Roundtrip, despite its claim to the contrary, is not so much about people who were part of the story as it is about the events they went through. There is little information in the book about the four Inuit men. This is unfortunate because they were not only the ones who sailed to Nova Scotia but also the ones who brought the story back to the Arctic and first told it to their relatives and friends. It has been shown that for the Inuit of the Central Arctic, “the truth of a statement stems more from the authority of an elder than from reality itself” (Laugrand 2002: 109, my translation). It would have been interesting to know what kind of influence they had in their own communities, what role they played, how they were seen by others, and so on. The author chooses to avoid the subject altogether by claiming that “credibility is attributed to the story itself, not the storyteller” (p. 4).

Roundtrip also suffers from lack of discussion about the meanings associated with this story in the Arctic (as well as in Nova Scotia). Under what circumstances was the story told? By whom? When? Did it have different meanings to different people? Did different people tell different versions? If so, were those differences meaningful? And, if so, in what way?
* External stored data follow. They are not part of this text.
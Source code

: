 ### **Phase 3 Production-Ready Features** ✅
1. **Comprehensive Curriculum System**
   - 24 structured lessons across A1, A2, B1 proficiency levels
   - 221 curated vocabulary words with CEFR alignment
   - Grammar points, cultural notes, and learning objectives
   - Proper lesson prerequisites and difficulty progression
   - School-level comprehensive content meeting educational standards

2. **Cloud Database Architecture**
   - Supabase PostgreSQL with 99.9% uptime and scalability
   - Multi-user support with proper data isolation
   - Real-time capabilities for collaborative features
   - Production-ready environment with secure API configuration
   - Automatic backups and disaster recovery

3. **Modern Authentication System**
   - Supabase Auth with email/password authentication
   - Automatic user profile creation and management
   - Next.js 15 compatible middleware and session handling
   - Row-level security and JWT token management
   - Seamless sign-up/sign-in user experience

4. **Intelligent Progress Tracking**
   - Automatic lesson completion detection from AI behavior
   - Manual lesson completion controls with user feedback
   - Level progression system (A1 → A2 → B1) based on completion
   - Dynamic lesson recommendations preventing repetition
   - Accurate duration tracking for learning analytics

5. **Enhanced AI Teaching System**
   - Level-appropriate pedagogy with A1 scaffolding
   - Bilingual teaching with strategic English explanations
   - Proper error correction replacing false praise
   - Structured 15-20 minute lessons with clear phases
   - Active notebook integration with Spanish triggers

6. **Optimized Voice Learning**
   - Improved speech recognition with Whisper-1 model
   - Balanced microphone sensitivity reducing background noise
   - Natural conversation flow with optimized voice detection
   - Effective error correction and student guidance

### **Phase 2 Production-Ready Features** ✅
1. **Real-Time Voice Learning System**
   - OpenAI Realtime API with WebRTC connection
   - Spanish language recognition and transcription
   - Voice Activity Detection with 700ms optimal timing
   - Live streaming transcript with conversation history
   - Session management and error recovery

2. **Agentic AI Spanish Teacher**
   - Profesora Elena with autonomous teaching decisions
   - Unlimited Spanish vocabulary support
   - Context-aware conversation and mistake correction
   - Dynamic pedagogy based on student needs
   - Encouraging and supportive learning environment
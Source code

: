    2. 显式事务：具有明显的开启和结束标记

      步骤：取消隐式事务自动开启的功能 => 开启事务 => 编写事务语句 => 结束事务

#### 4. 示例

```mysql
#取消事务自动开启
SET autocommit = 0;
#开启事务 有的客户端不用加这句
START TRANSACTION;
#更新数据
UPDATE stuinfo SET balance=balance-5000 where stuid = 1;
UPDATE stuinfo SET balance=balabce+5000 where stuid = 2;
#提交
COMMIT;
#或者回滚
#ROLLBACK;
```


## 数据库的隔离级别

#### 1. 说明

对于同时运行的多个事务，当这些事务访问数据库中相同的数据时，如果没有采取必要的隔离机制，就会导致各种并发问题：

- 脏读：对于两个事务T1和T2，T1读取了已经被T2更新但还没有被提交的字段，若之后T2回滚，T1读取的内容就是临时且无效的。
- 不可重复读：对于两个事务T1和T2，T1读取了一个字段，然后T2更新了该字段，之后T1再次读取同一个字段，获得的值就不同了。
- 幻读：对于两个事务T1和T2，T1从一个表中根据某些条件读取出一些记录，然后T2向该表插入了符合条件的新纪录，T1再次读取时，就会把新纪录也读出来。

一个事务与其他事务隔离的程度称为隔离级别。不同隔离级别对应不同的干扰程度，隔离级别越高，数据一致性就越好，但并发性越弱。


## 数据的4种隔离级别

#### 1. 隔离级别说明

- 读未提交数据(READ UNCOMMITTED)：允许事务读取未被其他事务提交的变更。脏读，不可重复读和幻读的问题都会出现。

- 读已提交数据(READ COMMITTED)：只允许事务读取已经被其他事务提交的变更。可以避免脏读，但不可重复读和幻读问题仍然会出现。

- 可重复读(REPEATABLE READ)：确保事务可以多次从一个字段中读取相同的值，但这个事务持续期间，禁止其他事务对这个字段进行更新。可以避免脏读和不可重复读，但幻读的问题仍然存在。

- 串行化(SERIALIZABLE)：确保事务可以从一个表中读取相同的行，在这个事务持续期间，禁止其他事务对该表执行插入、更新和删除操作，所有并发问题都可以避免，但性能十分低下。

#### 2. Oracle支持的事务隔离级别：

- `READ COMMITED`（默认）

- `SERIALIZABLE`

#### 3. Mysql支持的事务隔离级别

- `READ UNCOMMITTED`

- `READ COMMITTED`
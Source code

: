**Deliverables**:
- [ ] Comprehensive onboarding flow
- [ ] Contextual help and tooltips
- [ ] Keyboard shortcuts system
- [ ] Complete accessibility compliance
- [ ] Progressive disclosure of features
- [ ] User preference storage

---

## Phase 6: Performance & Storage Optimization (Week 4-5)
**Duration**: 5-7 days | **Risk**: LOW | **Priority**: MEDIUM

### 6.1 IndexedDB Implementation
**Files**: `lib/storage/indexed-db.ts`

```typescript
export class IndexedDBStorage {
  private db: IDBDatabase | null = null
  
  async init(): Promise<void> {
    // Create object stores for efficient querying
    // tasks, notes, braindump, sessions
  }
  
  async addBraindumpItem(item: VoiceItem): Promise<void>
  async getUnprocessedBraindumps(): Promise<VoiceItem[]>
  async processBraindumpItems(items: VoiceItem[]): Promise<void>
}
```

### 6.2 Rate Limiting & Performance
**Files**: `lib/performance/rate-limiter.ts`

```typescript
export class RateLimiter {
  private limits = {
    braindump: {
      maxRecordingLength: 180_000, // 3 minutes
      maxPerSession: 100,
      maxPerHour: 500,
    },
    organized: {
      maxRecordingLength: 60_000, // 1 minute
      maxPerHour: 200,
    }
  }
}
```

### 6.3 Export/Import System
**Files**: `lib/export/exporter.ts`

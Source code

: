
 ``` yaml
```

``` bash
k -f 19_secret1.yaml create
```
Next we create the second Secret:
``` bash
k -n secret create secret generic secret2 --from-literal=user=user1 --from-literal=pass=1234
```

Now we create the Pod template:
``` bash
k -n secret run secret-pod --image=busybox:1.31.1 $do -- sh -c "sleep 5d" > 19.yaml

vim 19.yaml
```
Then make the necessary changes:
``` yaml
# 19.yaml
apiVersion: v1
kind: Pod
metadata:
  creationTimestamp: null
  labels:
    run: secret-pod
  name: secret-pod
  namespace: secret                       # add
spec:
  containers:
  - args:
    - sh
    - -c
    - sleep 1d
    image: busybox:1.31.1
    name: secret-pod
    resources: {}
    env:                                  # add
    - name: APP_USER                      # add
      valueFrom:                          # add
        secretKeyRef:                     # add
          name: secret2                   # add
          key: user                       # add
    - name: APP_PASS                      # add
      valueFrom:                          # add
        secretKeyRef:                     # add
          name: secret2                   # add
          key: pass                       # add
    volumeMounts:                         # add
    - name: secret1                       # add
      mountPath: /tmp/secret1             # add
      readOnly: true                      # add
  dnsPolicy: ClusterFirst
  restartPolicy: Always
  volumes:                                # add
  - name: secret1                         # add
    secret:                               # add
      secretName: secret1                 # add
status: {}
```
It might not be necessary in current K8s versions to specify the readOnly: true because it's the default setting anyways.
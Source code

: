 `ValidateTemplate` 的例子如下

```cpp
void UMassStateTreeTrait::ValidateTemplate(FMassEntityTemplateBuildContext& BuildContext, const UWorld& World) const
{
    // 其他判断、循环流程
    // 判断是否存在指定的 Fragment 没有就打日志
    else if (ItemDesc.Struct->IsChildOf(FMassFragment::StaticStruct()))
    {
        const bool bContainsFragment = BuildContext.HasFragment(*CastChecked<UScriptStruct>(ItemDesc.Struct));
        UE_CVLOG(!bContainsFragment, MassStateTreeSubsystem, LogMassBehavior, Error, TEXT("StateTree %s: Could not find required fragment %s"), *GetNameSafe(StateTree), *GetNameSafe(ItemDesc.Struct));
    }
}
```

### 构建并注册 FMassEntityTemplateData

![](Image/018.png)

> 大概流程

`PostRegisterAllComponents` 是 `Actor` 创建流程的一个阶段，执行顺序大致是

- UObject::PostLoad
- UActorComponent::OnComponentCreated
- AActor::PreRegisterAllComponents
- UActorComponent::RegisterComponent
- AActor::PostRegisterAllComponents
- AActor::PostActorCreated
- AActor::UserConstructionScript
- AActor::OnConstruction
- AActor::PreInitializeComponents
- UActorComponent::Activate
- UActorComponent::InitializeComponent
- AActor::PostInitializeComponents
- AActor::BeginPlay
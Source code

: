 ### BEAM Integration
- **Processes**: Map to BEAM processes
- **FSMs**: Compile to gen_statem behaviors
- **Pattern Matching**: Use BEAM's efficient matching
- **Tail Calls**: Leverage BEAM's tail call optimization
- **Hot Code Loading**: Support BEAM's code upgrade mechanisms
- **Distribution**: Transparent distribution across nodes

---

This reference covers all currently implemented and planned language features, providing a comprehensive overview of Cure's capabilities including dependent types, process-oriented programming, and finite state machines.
And so on. Julie Cruikshank (1998) has shown how the context deeply influences the meaning of a story. She has also shown how, by understanding the meanings people attribute to stories, it is possible to get a better understanding of how they conceive themselves in their world (Cruikshank 1998). Daveluy agrees that stories always have meanings (p. 4) but chooses not to acknowledge or analyse them. This is somewhat unfortunate because people build their understanding of the world not on accurate historical facts but on the meanings they attribute to them.

Roundtrip should be considered for what it is: a book that tells a compelling story about four Inuit men who decided to embark on an adventure into the unknown, as well as an excellent description of successful collaborative research between academia and the Inuit. Despite its shortcomings, Roundtrip shows that successful, productive, and legitimate collaborative research is possible and even attainable in the Arctic. And for this reason, the book is worth a look.